とんでもないところの極み。葉月一族の本邸は……空の上にあったのだ。空に浮かぶ大地の上。

「なんで今まで気づかなかったんだ?」

修一が言った。

「……どうやら術をかけて、ここが空の上だとわからないようにしていたみたいだね。それにしても、僕の『千里眼』を欺くとは。なかなかやるねえ。ここの人たち」

千尋が自嘲気味に言った。自分の『千里眼』がこうもまあ欺かれるとは思わなかった。過信をしすぎるととんだしっぺ返しが来るとはよく言ったものだ。

「……ヒロ、それでソウはどこにいる?」

修一は千尋に尋ねた。

「燈華の閉じ込められている塔の最上階付近にある異次元空間のなか。そこに行くまでが大変だよ」

千尋はうんざり顔で言った。




久弥の創った異次元空間内で凛珠は壮絶な戦いを繰り広げていた。体には至る所に切り傷や、火傷がある。

「まったく、変な奴のくせして……!!」

凛珠は術と剣技を織り交ぜた攻撃をしているが、ほとんど当たらない。ふざけた格好をした奴だが、戦闘能力は一流だ。

「さすが……最後の砦を務めるだけあるな」

だが全身傷だらけだと言っても凛珠の息は上がっていない。それに今までの戦いでやつの力は見えた。久弥のはかなり珍しいタイプの『異能』だ。凛珠が知っている異能者の中でも、数人しか持っていない、あれだ。
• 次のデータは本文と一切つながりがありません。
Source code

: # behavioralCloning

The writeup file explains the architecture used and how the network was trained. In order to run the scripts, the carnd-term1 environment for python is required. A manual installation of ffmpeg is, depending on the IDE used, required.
「お前のその力というか、お前の持っている『異能』、確か『断片(フラグメント)』だろう?他者の能力を複製(コピー)できるかなり珍しい『異能』だな」

凛珠は右手の剣を鞘に戻しつつ言った。

「よくわかったねぇ。どこら辺でピンと来たのかなぁ?」

久弥の問いに凛珠は言った。

「俺が知っている異能者の中で同じ力を持っているやつがいる。そいつと、ずいぶん戦い方が似ていたのでね」

嫌みったらしく凛珠は言った。自分をたたきのめした、あの男。忘れもしない、あの敗北。

「ほう、そうかい。でも、キミはボクには勝てないよ?」

凛珠は氷の微笑を浮かべて言った。

「たいそうな自信だが……どうかな」

そういうなり空間を圧縮して久弥との距離を縮めると、左手の剣を一閃させた。久弥の胴体から凄まじい血が噴き出した。

「な…ンだと……!?」

その場に崩れ落ちた久弥を冷たく見降ろして凛珠は言った。

「お前は、俺のことをなめすぎだ。俺の力は……人が持つには大きすぎるのだからな」

凛珠が言い終わる前に、久弥は事切れた。凛珠はその見開かれた目を閉じてやると、少しの間、黙とうをささげた。

「さて、この異次元空間ぶち壊して燈華の元へ行きますか」

凛珠はそういうと目を閉じ、この空間を壊すべく、力を溜めはじめた。